AL-BA aprova urgências de empréstimo bilionário para a gestão de Jerônimo

A Assembleia Legislativa da Bahia (AL-BA) aprovou, nesta terça-feira (20), as urgências de dois projetos que prometem mexer de forma significativa nas contas do estado: a contratação de um empréstimo bilionário e o reajuste salarial dos servidores. A sessão, marcada por disputas internas e falta de acordo entre deputados.

O destaque, é claro, foi o empréstimo de 122,5 bilhões de ienes japoneses — cerca de R$ 4,5 bilhões na cotação atual — que, segundo o governador Jerônimo Rodrigues, servirá para “melhorar o perfil de endividamento do governo”, substituindo dívidas antigas por um financiamento em condições aparentemente mais vantajosas. Ironia à parte, é curioso notar que, enquanto se discute a substituição de dívidas, o impacto real no bolso do contribuinte ainda permanece nebuloso.
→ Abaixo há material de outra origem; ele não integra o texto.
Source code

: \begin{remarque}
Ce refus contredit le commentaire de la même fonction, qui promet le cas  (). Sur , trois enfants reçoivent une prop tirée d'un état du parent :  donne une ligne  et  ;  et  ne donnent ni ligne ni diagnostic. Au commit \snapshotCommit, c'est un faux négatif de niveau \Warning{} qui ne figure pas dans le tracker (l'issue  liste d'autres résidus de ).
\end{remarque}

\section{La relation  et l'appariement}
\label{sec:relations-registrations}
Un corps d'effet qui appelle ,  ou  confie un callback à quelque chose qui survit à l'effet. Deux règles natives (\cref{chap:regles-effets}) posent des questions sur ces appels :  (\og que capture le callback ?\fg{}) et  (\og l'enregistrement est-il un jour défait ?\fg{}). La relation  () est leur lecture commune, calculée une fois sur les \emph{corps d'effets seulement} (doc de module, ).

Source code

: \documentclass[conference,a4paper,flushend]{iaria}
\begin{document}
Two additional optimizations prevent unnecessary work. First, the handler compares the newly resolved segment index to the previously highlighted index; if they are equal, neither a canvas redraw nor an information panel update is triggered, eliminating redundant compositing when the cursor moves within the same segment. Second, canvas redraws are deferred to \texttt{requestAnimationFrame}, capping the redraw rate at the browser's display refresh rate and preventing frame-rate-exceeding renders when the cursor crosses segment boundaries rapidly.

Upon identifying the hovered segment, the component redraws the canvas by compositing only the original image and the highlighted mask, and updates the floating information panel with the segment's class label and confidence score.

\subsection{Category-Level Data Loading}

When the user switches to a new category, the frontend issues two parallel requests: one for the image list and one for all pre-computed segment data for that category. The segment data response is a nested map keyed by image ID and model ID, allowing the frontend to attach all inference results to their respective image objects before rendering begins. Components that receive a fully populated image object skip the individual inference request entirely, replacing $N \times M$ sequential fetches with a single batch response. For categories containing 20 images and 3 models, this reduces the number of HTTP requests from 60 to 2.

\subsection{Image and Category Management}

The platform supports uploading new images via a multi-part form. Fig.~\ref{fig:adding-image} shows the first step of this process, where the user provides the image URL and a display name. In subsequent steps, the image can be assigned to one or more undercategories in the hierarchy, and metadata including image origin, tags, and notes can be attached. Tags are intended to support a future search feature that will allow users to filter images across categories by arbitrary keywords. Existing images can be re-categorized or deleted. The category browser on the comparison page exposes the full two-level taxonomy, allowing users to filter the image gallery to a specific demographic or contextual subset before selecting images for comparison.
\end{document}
Afinal, R$ 4,5 bilhões são R$ 4,5 bilhões e não há mágica que transforme esse valor em menos preocupante.

O segundo ponto aprovado foi o reajuste salarial para servidores estaduais, escalonado entre 10,2% e 22,1% entre 2025 e 2026. O governo estima que a medida vá gerar um impacto de R$ 118,5 milhões ainda neste ano, R$ 339,8 milhões em 2026 e R$ 377,8 milhões em 2027. Um crescimento expressivo, que certamente vai precisar ser conciliado com a já robusta dívida pública.

Além das urgências, a AL-BA também se prepara para discutir projetos estratégicos, como a reestruturação das polícias Militar e Civil, incluindo a criação de cargos e abertura de novas unidades em todo o estado. Mas, por ora, o que chamou atenção mesmo foram os bilhões de ienes e os reajustes generosos, aprovados em meio a uma sessão que, segundo relatos, parecia mais uma reunião social com distribuição de homenagens do que uma discussão séria sobre finanças públicas.

A expectativa agora é de que os projetos sejam levados ao plenário na próxima semana, e os olhos de especialistas e contribuintes estarão atentos para conferir se o “empréstimo milagroso” e os reajustes tão festejados realmente trarão benefícios tangíveis ou apenas ampliarão o déjà-vu da dívida estadual.